··· The data
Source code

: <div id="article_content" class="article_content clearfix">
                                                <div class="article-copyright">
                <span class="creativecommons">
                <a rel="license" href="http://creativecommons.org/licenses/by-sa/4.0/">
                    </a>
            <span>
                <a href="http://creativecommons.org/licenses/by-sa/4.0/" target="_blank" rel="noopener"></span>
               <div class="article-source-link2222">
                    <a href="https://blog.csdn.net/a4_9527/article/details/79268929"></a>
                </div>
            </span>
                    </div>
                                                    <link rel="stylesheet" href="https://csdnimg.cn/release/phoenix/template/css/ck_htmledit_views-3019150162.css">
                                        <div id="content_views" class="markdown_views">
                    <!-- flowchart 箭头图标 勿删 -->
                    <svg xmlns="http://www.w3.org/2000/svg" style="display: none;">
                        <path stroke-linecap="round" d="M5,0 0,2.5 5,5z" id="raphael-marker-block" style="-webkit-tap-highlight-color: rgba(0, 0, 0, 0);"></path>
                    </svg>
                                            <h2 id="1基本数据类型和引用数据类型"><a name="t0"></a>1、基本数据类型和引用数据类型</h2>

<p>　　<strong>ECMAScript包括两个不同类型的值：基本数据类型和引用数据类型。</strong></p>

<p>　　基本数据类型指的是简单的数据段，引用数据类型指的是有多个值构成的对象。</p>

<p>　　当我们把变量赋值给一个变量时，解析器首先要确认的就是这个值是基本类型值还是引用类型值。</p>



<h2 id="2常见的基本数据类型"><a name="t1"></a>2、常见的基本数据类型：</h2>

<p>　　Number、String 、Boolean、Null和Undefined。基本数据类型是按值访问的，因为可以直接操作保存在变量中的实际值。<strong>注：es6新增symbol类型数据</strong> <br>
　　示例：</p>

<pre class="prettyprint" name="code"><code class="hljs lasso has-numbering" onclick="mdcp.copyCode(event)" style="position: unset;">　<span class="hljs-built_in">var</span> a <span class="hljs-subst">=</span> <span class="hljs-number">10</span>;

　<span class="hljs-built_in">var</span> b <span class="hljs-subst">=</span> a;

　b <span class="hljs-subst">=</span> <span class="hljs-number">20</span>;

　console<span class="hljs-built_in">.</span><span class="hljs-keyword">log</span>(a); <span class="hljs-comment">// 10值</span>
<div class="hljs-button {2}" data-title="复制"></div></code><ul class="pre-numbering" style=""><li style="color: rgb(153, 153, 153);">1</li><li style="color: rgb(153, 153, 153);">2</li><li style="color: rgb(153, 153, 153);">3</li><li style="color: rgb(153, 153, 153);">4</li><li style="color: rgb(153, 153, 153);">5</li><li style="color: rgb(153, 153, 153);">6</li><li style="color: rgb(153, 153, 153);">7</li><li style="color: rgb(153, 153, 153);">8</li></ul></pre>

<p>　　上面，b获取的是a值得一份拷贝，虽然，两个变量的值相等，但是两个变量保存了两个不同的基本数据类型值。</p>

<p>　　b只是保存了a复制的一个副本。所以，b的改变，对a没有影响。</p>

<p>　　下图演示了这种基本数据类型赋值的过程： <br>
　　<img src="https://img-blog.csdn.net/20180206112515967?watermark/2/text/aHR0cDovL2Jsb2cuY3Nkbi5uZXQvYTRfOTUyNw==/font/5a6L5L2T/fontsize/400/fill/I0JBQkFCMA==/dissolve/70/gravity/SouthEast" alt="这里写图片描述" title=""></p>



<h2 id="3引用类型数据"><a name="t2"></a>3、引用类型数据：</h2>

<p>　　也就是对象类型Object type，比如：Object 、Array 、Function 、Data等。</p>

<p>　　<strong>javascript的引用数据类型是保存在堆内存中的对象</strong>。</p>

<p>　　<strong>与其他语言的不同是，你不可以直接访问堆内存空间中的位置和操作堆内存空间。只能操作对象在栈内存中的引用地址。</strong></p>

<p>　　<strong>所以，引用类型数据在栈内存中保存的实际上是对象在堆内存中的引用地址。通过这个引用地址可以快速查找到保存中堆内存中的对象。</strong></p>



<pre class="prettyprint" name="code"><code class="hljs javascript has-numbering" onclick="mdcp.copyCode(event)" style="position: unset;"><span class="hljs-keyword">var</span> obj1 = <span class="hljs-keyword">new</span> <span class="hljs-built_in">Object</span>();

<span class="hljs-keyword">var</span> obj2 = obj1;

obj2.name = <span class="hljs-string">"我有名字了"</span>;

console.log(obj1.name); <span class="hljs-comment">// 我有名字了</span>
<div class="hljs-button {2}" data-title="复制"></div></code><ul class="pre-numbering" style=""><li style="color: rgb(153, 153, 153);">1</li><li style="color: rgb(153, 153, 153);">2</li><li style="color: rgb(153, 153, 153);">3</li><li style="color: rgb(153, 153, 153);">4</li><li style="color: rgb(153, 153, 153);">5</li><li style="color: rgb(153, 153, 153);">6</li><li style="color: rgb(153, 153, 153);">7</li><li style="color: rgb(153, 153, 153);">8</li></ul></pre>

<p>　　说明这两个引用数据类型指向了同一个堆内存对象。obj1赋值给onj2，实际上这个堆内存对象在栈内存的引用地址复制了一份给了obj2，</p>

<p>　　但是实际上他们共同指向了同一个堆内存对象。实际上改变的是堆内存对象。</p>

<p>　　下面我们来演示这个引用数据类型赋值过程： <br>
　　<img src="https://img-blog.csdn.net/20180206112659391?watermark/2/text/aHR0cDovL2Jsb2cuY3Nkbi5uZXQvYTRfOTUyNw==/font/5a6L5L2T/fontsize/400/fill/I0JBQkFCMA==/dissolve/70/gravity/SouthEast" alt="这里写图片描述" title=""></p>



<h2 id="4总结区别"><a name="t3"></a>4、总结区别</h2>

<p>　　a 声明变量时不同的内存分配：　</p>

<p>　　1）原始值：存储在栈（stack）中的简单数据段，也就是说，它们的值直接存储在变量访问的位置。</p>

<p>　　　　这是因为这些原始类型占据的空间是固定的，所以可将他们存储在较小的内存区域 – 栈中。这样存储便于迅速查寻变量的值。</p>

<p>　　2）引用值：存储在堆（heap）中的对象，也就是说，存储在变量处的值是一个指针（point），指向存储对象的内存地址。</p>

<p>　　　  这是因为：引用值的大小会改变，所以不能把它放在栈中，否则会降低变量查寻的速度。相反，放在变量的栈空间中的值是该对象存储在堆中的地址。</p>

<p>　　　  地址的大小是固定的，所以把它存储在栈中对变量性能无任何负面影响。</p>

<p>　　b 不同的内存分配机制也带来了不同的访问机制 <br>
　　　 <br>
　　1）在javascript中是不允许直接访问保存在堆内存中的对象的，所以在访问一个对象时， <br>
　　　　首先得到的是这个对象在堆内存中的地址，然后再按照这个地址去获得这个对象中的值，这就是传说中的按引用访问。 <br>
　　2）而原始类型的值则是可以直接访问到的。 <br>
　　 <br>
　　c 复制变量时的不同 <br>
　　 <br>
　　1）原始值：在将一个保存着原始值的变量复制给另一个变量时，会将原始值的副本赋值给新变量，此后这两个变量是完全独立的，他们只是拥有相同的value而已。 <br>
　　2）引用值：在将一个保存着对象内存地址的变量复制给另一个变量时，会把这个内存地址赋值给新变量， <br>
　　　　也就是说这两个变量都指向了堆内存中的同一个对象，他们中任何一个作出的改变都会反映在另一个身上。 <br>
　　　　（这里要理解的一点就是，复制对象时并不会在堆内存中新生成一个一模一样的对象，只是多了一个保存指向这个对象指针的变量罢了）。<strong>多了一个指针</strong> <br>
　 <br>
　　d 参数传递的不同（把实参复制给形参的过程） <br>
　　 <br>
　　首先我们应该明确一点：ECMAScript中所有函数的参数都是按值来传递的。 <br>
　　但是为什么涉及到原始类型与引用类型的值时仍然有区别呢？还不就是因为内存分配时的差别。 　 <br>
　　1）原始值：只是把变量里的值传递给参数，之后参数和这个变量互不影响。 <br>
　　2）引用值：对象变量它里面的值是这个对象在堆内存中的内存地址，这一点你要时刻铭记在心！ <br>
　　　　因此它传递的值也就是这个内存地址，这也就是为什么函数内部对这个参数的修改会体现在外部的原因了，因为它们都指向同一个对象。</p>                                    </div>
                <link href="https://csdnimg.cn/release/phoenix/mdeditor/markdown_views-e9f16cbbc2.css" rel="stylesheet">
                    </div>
······
(What you need to do)
Look above for the line with "<p>　　下图演示了这种基本数据类型赋值的过程： <br>"; retype exactly that line, every line after it up to the line with "<p>　　<strong>所", and that line too, nothing else.

(Output for this task)
<p>　　下图演示了这种基本数据类型赋值的过程： <br>
　　<img src="https://img-blog.csdn.net/20180206112515967?watermark/2/text/aHR0cDovL2Jsb2cuY3Nkbi5uZXQvYTRfOTUyNw==/font/5a6L5L2T/fontsize/400/fill/I0JBQkFCMA==/dissolve/70/gravity/SouthEast" alt="这里写图片描述" title=""></p>



<h2 id="3引用类型数据"><a name="t2"></a>3、引用类型数据：</h2>

<p>　　也就是对象类型Object type，比如：Object 、Array 、Function 、Data等。</p>

<p>　　<strong>javascript的引用数据类型是保存在堆内存中的对象</strong>。</p>

<p>　　<strong>与其他语言的不同是，你不可以直接访问堆内存空间中的位置和操作堆内存空间。只能操作对象在栈内存中的引用地址。</strong></p>

<p>　　<strong>所以，引用类型数据在栈内存中保存的实际上是对象在堆内存中的引用地址。通过这个引用地址可以快速查找到保存中堆内存中的对象。</strong></p>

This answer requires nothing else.